Quote from: Shrieking Banshee;1137916Requiring players to know the rules is an extreme standard? You wanna play the modern-day game, most rules are easily available online through websites or PDFs.
It is if they've never even played a RPG before or aren't terribly experienced with them. But I suppose I could just reject new players out of hand.
Quote from: Shrieking Banshee;1137916Whats with it for DEMANDING a niche bends the knee to somebody else?
Again I advocate for streamlining myself but I really dislike arguments originating from the place: 'I don't like what you like. Change it for me'. The majority like beer and pretzel games usually about as complicated as checkers or jenga. Should D&D forcing people to the extreme standard of not being inebriated to play?
Where did I argue ANY of this? I was replying to a reply to a post I made regarding character creation speed, not "demanding" that the game be changed.
Quote from: Shrieking Banshee;1137916Requiring players to know the rules is an extreme standard? You wanna play the modern-day game, most rules are easily available online through websites or PDFs.
There's a lot of casual players who don't have interest in knowing the rules past a superficial level. I play in 2 groups, of half a dozen people each, and one has a majority of casual players: people who don't have the time in their adult lives, nor the inclination, to learn complex rules of the kind you spend a whole session just to create a character. They still love the Shadowrun setting (which some met through the videogames) and woud like to continue playing.
What do you propose? That I kick them out for not having a deep knowledge of the rules?
Quote from: VisionStorm;1137920Where did I argue ANY of this? I was replying to a reply to a post I made regarding character creation speed, not "demanding" that the game be changed.
It's like saying 'Your food is terrible and I'm allergic to peanuts. I'm just saying'. It kinda expects a resolution.
Quote from: Itachi;1137931There's a lot of casual gamers who don't have interest in knowing the rules past a superficial level
A while back Shadowrun was a skin-deep shooter for the people who don't have the time in their adult lives, nor the inclination, to learn complex rules of the kind you spend a whole hour just to create a character.

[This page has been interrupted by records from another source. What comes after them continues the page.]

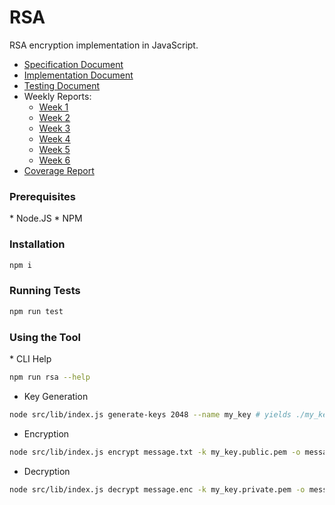 # RSA
RSA encryption implementation in JavaScript.

* [Specification Document](Documentation/Specification.md)
* [Implementation Document](Documentation/Implementation.md)
* [Testing Document](Documentation/Testing.md)
* Weekly Reports:
  * [Week 1](Documentation/WeeklyReports/Week1.md)
  * [Week 2](Documentation/WeeklyReports/Week2.md)
  * [Week 3](Documentation/WeeklyReports/Week3.md)
  * [Week 4](Documentation/WeeklyReports/Week4.md)
  * [Week 5](Documentation/WeeklyReports/Week5.md)
  * [Week 6](Documentation/WeeklyReports/Week6.md)
* [Coverage Report](https://github.com/anton-matveev-hel/RSA/commit/HEAD#comments)

<h3>Prerequisites</h3>
* Node.JS
* NPM

<h3>Installation</h3>

```bash
npm i
```

<h3>Running Tests</h3>

```bash
npm run test
```

<h3>Using the Tool</h3>
* CLI Help

```bash
npm run rsa --help
```
* Key Generation

```bash
node src/lib/index.js generate-keys 2048 --name my_key # yields ./my_key.public.pem and ./my_key.private.pem
```
* Encryption

```bash
node src/lib/index.js encrypt message.txt -k my_key.public.pem -o message.enc
```

* Decryption

```bash
node src/lib/index.js decrypt message.enc -k my_key.private.pem -o message.dec.txt
```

If you wanna make an argument for rolling downhill, I don't really have an argument against it. Just don't complain when what you value is trampled as well.
Quote from: Shrieking Banshee;1137944while back Shadowrun was a skin-deep shooter....
...that had little to do with Shadowrun, so your point is moot.
My group met SR through recent videogames (Deagonfall, Hong Kong) or the old ones (SNES, Genesis), and that's what they expect to engage with.
Quote from: Itachi;1137946...that had little to do with Shadowrun
Don't complain. It was more accessible ergo its better.
Quote from: Shrieking Banshee;1137944It's like saying 'Your food is terrible and I'm allergic to peanuts. I'm just saying'. It kinda expects a resolution.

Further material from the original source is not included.